_TRY IT_
Return every line from the listing where the word "ethx" occurs.

_THE INPUT_

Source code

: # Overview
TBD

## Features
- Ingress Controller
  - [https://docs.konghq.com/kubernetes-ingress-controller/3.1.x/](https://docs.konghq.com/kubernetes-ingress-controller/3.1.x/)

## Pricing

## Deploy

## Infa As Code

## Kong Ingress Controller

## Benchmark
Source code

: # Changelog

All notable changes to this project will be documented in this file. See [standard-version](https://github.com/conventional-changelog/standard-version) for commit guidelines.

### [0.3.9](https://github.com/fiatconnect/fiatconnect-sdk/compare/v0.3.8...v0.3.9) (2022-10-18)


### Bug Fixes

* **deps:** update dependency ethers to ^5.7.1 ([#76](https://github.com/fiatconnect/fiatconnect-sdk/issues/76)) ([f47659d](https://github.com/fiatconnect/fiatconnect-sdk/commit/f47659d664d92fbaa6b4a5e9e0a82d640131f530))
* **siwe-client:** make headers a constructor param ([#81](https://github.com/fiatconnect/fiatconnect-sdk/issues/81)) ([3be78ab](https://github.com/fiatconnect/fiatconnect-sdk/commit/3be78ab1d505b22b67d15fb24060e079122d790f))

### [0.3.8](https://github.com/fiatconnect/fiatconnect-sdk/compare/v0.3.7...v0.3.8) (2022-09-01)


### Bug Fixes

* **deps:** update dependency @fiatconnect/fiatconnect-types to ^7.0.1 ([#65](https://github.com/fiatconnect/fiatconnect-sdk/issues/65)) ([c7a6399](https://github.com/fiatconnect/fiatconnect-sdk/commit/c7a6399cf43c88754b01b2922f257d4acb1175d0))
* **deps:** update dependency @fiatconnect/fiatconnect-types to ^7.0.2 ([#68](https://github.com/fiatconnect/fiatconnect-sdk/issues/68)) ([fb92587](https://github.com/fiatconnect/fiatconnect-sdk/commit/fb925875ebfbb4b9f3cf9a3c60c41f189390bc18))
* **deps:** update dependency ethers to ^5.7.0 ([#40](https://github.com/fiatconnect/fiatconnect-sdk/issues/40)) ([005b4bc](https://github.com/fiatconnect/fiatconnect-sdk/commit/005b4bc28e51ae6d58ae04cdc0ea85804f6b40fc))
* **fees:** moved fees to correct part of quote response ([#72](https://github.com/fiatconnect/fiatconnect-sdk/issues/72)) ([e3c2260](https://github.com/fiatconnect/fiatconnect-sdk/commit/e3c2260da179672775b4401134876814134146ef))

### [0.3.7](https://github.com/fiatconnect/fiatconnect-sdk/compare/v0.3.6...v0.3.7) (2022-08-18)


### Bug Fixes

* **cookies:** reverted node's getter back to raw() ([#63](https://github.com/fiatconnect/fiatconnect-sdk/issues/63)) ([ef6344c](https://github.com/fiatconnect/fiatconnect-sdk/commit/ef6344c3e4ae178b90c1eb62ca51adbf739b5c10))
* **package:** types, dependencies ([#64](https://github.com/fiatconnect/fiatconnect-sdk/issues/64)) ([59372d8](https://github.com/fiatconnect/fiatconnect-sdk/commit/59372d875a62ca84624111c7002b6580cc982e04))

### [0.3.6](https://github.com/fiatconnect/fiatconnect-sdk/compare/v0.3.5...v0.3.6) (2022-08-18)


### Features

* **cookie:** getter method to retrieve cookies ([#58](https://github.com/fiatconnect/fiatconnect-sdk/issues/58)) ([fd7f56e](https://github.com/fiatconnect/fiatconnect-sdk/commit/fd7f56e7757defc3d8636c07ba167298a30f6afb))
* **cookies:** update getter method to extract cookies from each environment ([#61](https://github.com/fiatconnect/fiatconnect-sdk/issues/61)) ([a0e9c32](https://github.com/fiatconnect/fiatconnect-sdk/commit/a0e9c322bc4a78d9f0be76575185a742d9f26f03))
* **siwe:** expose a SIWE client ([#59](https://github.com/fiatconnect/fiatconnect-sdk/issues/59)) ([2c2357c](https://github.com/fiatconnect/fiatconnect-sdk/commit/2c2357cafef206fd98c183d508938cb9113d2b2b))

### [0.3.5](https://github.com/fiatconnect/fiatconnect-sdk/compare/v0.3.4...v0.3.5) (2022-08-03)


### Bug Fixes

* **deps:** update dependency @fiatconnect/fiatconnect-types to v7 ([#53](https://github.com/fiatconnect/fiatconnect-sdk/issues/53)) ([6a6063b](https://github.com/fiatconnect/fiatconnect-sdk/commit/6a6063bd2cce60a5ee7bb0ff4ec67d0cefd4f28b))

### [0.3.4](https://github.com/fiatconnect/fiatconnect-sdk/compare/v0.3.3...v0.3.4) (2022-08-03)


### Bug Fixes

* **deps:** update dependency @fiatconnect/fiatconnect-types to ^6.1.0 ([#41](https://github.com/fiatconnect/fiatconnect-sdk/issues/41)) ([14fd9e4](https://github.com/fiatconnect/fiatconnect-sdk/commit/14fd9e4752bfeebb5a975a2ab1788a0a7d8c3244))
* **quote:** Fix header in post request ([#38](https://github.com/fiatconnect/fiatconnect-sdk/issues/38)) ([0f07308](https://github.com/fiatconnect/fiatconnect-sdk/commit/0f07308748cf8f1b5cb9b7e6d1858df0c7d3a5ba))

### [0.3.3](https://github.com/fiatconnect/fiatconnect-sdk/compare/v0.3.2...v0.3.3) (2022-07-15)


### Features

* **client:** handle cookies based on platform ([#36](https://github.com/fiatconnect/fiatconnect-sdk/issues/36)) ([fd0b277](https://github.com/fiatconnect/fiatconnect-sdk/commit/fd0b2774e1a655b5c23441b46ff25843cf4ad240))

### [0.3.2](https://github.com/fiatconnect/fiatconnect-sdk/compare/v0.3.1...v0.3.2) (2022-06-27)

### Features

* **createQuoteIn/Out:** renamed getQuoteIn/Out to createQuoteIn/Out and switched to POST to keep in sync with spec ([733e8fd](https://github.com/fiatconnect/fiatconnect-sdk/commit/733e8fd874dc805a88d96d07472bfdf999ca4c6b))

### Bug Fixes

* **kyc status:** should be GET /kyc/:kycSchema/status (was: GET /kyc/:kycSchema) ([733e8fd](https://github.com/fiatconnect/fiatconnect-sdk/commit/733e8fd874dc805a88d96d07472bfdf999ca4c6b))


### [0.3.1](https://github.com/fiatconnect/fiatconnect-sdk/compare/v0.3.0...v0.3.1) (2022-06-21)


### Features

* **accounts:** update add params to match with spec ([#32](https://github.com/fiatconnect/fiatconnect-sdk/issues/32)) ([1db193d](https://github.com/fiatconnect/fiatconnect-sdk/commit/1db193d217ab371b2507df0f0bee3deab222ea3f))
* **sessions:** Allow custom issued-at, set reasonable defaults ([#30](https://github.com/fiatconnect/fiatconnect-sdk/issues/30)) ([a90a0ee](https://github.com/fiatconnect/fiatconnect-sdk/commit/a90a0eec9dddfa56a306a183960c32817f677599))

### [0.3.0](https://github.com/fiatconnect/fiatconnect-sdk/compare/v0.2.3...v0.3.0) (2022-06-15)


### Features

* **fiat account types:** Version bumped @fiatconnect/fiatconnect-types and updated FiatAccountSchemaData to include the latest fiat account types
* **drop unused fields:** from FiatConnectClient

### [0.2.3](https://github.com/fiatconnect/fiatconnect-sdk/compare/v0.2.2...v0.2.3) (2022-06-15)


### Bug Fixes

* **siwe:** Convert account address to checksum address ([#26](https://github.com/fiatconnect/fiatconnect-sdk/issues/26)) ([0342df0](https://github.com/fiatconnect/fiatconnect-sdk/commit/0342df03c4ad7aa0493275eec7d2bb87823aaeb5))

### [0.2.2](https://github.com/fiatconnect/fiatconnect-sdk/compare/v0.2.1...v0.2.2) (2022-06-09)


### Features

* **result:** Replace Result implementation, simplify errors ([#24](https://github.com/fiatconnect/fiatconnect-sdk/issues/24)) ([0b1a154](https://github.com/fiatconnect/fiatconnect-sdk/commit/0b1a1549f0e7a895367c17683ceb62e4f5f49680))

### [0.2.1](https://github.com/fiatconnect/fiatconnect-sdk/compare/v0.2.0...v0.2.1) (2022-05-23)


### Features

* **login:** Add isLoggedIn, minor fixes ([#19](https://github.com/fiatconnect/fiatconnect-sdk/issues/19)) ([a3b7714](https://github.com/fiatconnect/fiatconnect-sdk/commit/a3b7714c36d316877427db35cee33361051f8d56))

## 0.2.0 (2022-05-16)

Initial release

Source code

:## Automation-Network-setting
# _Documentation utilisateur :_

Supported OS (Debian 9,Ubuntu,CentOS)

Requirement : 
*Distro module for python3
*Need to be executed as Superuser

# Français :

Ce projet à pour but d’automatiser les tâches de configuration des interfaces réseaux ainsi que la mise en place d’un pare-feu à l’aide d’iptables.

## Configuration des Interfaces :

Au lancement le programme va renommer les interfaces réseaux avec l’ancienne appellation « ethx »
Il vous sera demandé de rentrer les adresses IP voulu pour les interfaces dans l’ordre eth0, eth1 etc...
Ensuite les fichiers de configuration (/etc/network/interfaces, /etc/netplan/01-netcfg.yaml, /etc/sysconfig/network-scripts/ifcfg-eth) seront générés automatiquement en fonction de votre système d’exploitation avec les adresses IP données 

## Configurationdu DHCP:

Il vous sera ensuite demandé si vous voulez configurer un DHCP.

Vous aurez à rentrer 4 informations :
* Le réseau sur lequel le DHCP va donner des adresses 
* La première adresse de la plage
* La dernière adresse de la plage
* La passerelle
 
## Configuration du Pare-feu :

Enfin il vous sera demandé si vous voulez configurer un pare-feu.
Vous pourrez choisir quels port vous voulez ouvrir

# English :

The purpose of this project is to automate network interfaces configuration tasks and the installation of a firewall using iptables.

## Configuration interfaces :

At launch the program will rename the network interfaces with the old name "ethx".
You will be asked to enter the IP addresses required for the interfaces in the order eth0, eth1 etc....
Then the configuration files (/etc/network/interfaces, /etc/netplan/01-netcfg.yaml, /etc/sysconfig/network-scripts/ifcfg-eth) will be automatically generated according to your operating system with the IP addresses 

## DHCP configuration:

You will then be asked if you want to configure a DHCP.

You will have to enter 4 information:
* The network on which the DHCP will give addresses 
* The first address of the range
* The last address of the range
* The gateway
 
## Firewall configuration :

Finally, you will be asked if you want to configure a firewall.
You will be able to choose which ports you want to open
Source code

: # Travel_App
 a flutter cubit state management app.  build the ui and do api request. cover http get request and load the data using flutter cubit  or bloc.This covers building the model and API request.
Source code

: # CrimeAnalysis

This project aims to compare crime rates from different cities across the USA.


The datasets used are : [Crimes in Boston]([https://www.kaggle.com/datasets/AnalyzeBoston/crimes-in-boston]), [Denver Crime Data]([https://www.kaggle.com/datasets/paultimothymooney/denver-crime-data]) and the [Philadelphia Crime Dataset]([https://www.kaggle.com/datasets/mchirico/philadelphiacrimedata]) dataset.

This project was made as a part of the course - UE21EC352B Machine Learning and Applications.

_TASK ANSWER_
Au lancement le programme va renommer les interfaces réseaux avec l’ancienne appellation « ethx »
At launch the program will rename the network interfaces with the old name "ethx".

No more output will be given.